Go through the records below line by line and report how many lines include "是一个群", giving the number only.
##############################
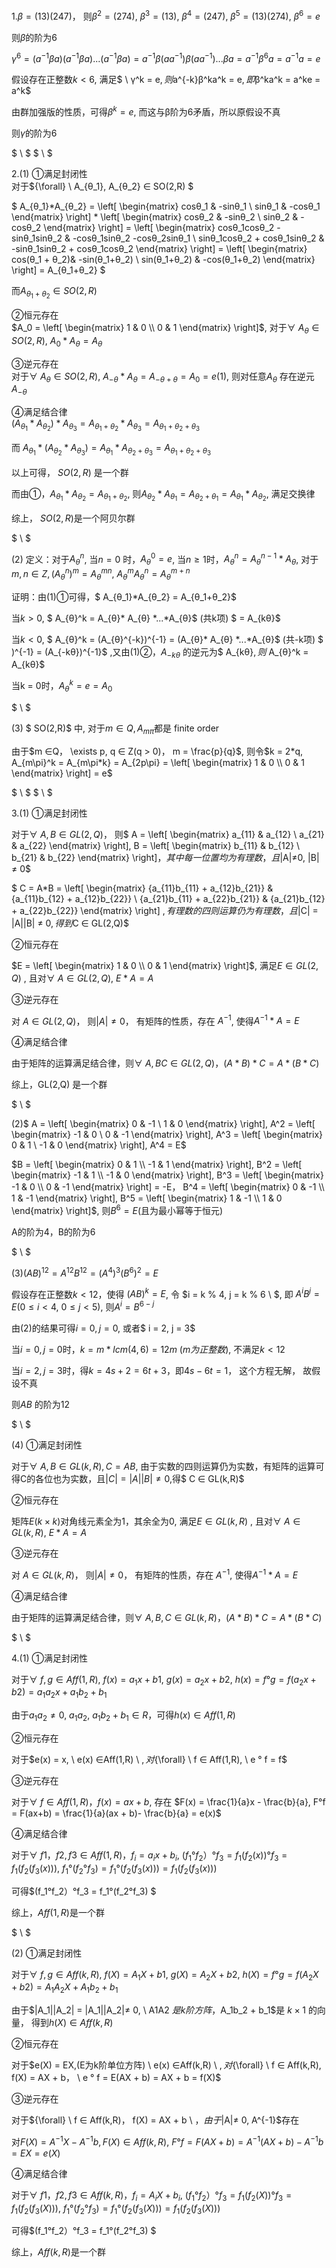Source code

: 
1.$β = (13)(247)$， 则$β^2 = (274), \ β^3 = (13), \ β^4 = (247), \ β^5 = (13)(274),\  β^6 = e$

则$β$的阶为6

$γ^6 = (a^{-1}βa)(a^{-1}βa)...(a^{-1}βa) = a^{-1}β(aa^{-1})β(aa^{-1})...βa = a^{-1}β^6a = a^{-1}a = e$

假设存在正整数$k < 6$, 满足$ \ γ^k = e$, 则$a^{-k}β^ka^k = e$, 即$β^ka^k = a^ke = a^k$

由群加强版的性质，可得$β^k = e$, 而这与β阶为6矛盾，所以原假设不真

则$γ$的阶为6

$ \\ $
  $ \\ $

2.(1)
①满足封闭性              
对于${\forall} \ A_{θ_1}, A_{θ_2}  ∈  SO(2,R) $

$ A_{θ_1}*A_{θ_2} = \left[ \begin{matrix} cosθ_1 & -sinθ_1 \\ sinθ_1 & -cosθ_1 \end{matrix} \right] *  \left[ \begin{matrix} cosθ_2 & -sinθ_2 \\ sinθ_2 & -cosθ_2 \end{matrix} \right] =  \left[ \begin{matrix} cosθ_1cosθ_2 - sinθ_1sinθ_2 & -cosθ_1sinθ_2 -cosθ_2sinθ_1 \\ sinθ_1cosθ_2 + cosθ_1sinθ_2 & -sinθ_1sinθ_2 + cosθ_1cosθ_2 \end{matrix} \right] = \left[ \begin{matrix} cos(θ_1 +  θ_2)& -sin(θ_1+θ_2) \\ sin(θ_1+θ_2) & -cos(θ_1+θ_2) \end{matrix} \right]
 = A_{θ_1+θ_2} $
 
而$A_{θ_1+θ_2} ∈  SO(2,R)$  

②恒元存在  
$A_0 = \left[ \begin{matrix} 1 & 0 \\ 0 & 1 \end{matrix} \right]$, 对于${\forall} \ A_{θ}∈  SO(2,R),\  A_0 * A_{θ} = A_{θ}$

③逆元存在   
对于${\forall} \ A_{θ} ∈  SO(2,R), \  A_{-θ} *  A_{θ} = A_{-θ+θ} = A_{0} = e(1)$, 则对任意$A_{θ}$ 存在逆元 $A_{-θ}$

④满足结合律   
$(A_{θ_1}*A_{θ_2}) * A_{θ_3} = A_{θ_1+θ_2}* A_{θ_3} = A_{θ_1+θ_2+θ_3}$

而 $A_{θ_1}*(A_{θ_2} * A_{θ_3}) = A_{θ_1}* A_{θ_2+θ_3} = A_{θ_1+θ_2+θ_3}$

以上可得， $SO(2,R)$ 是一个群

而由①，$A_{θ_1}*A_{θ_2} =  A_{θ_1+θ_2}$, 则$A_{θ_2}*A_{θ_1} = A_{θ_2+θ_1} = A_{θ_1}*A_{θ_2}$, 满足交换律

综上， $SO(2,R)$是一个阿贝尔群

$ \\ $

(2) 定义：对于$A_θ^n$, 当$n = 0$ 时，$A_θ^0 = e$, 当$n ≥ 1$时，$A_θ^n = A_θ^{n-1} * A_θ$, 对于$m, n ∈ Z, (A_θ^n)^m = A_θ^{mn}, \  A_θ^mA_θ^n = A_θ^{m+n}$

   证明：由(1)①可得，$ A_{θ_1}*A_{θ_2} = A_{θ_1+θ_2}$
   
   当$k > 0$,  $ A_{θ}^k = A_{θ}* A_{θ} *...*A_{θ}$ (共k项) $ = A_{kθ}$
   
   当$k < 0$,  $ A_{θ}^k =  (A_{θ}^{-k})^{-1} = (A_{θ}* A_{θ} *...*A_{θ}$ (共-k项) $ )^{-1} =  (A_{-kθ})^{-1}$ ,又由(1)②，$A_{-kθ}$ 的逆元为$ A_{kθ}$, 则$ A_{θ}^k = A_{kθ}$
   
   当k = 0时，$A_{θ}^k = e = A_{0}$
   
   $ \\ $
   
   
(3) $ SO(2,R)$ 中, 对于$m ∈Q, A_{m\pi}$都是 finite order

   由于$m ∈Q， \exists p, q ∈ Z(q > 0)， m = \frac{p}{q}$, 则令$k = 2*q,  A_{m\pi}^k =  A_{m\pi*k} = A_{2p\pi} =  \left[ \begin{matrix} 1 & 0 \\ 0 & 1 \end{matrix} \right] = e$
   
   $ \\ $
     $ \\ $

3.(1)
①满足封闭性 

对于${\forall} \ A, B  ∈  GL(2,Q)$， 则$ A = \left[ \begin{matrix} a_{11} & a_{12} \\ a_{21} & a_{22} \end{matrix} \right], B = \left[ \begin{matrix} b_{11} & b_{12} \\ b_{21} & b_{22} \end{matrix} \right]$， 其中每一位置均为有理数，且$|A|≠0, |B| ≠ 0$

$ C = A*B =  \left[ \begin{matrix} {a_{11}b_{11} + a_{12}b_{21}} & {a_{11}b_{12} + a_{12}b_{22}} \\ {a_{21}b_{11} + a_{22}b_{21}} & {a_{21}b_{12} + a_{22}b_{22}} \end{matrix} \right] $, 有理数的四则运算仍为有理数，且$|C| = |A||B| ≠ 0$, 得到$C ∈  GL(2,Q)$

②恒元存在

$E = \left[ \begin{matrix} 1 & 0 \\ 0 & 1 \end{matrix} \right]$, 满足$E ∈  GL(2,Q)$ , 且对${\forall} \ A ∈  GL(2,Q), \ E * A = A$

③逆元存在

对 $A ∈  GL(2,Q)$， 则$|A| ≠ 0$， 有矩阵的性质，存在 $A^{-1}$, 使得$A^{-1} * A = E$

④满足结合律

由于矩阵的运算满足结合律，则${\forall} \ A, B  C∈  GL(2,Q)， (A*B)*C = A*(B*C)$
 
综上，GL(2,Q) 是一个群

  $ \\ $
  
(2)$ A = \left[ \begin{matrix} 0 & -1 \\ 1 & 0 \end{matrix} \right], A^2 =   \left[ \begin{matrix} -1 & 0 \\ 0 & -1 \end{matrix} \right], A^3 =  \left[ \begin{matrix} 0 & 1 \\ -1 & 0 \end{matrix} \right], A^4 =  E$

$B = \left[ \begin{matrix} 0 & 1 \\ -1 & 1 \end{matrix} \right], B^2 = \left[ \begin{matrix} -1 & 1 \\ -1 & 0 \end{matrix} \right], B^3 = \left[ \begin{matrix} -1 & 0 \\ 0 & -1 \end{matrix} \right] = -E， B^4 = \left[ \begin{matrix} 0 & -1 \\ 1 & -1 \end{matrix} \right], B^5 =   \left[ \begin{matrix} 1 & -1 \\ 1 & 0 \end{matrix} \right]$, 则$B^6 = E$(且为最小幂等于恒元)

A的阶为4，B的阶为6

  $ \\ $
  

(3)$(AB)^{12} = A^{12}B^{12} = (A^4)^3(B^6)^2 = E$

假设存在正整数$k < 12$，使得 $(AB)^k = E$, 令 $i = k \% 4, j = k \% 6  \ $,  即 $A^iB^j = E (0 ≤ i < 4,  \ 0 ≤ j < 5)$, 则$A^i = B^{6-j}$  

由(2)的结果可得$i = 0, j = 0$, 或者$ i = 2, j = 3$

当$i = 0, j = 0$时，$k = m*lcm(4, 6) = 12m \ (m 为正整数)$, 不满足$k < 12$

当$i = 2, j = 3$时，得$k = 4s + 2 = 6t + 3$，即$4s - 6t = 1$， 这个方程无解， 故假设不真

则$AB$ 的阶为12

  $ \\ $

(4)
①满足封闭性

对于${\forall} \ A, B  ∈  GL(k,R), C = AB$, 由于实数的四则运算仍为实数，有矩阵的运算可得C的各位也为实数，且$|C| = |A||B|≠0$,得$ C ∈  GL(k,R)$

②恒元存在

矩阵$E(k×k)$对角线元素全为1，其余全为0, 满足$E ∈  GL(k,R)$ , 且对${\forall} \ A ∈  GL(k,R), \ E * A = A$

③逆元存在

对 $A ∈  GL(k,R)$， 则$|A| ≠ 0$， 有矩阵的性质，存在 $A^{-1}$, 使得$A^{-1} * A = E$

④满足结合律

由于矩阵的运算满足结合律，则${\forall} \ A, B  ,C∈  GL(k,R)， (A*B)*C = A*(B*C)$

  $ \\ $
  

4.(1)
①满足封闭性

对于${\forall} \ f, g  ∈Aff(1,R), \ f(x) = a_1x + b1,\  g(x) = a_2x + b2, \ h(x) = f °g = f(a_2x + b2) = a_1a_2x + a_1b_2+b_1$

由于$a_1a_2 ≠ 0,\  a_1a_2, \ a_1b_2+b_1 ∈ R$，可得$h(x)∈Aff(1,R)$ 

②恒元存在

对于$e(x) = x, \ e(x) ∈Aff(1,R) \ $,  对${\forall} \ f ∈  Aff(1,R), \ e ° f = f$

③逆元存在

对于${\forall} \ f ∈  Aff(1,R)， f(x) = ax + b,$ 存在 $F(x) = \frac{1}{a}x - \frac{b}{a}, F°f = F(ax+b) = \frac{1}{a}(ax + b)- \frac{b}{a} = e(x)$

④满足结合律

对于${\forall} \ f1， f2, f3∈  Aff(1,R)， f_i = a_ix + b_i, \ (f_1°f_2）°f_3 = f_1(f_2(x))°f_3 =  f_1(f_2(f_3(x))), \ f_1°(f_2°f_3) = f_1°(f_2(f_3(x))) =f_1(f_2(f_3(x)))$

可得$(f_1°f_2）°f_3 = f_1°(f_2°f_3) $

综上，$Aff(1,R)$是一个群

  $ \\ $
 
(2)
①满足封闭性

对于${\forall} \ f, g  ∈Aff(k,R), \ f(X) = A_1X + b1,\  g(X) = A_2X + b2, \ h(X) = f °g = f(A_2X + b2) = A_1A_2X + A_1b_2+b_1$

由于$|A_1||A_2| = |A_1||A_2|≠ 0, \ A1A2 $是k阶方阵，$A_1b_2 + b_1$是 $k×1$ 的向量， 得到$h(X) ∈Aff(k,R)$

②恒元存在

对于$e(X) = EX,(E为k阶单位方阵) \ e(x) ∈Aff(k,R) \ $,  对${\forall} \ f ∈  Aff(k,R), f(X) = AX + b， \ e ° f = E(AX + b) = AX + b = f(X)$

③逆元存在

对于${\forall} \ f ∈  Aff(k,R)， f(X) = AX + b \ $，由于$|A|≠ 0, A^{-1}$存在

对$F(X) = A^{-1}X - A^{-1}b, F(X)∈  Aff(k,R), \  F°f = F(AX+b) = A^{-1}(AX + b)- A^{-1}b = EX = e(X)$

④满足结合律

对于${\forall} \ f1， f2, f3∈  Aff(k,R)， f_i = A_iX + b_i, \ (f_1°f_2）°f_3 = f_1(f_2(X))°f_3 =  f_1(f_2(f_3(X))), \ f_1°(f_2°f_3) = f_1°(f_2(f_3(X))) =f_1(f_2(f_3(X)))$

可得$(f_1°f_2）°f_3 = f_1°(f_2°f_3) $

综上，$Aff(k,R)$是一个群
##############################
Solution to this problem ▸
4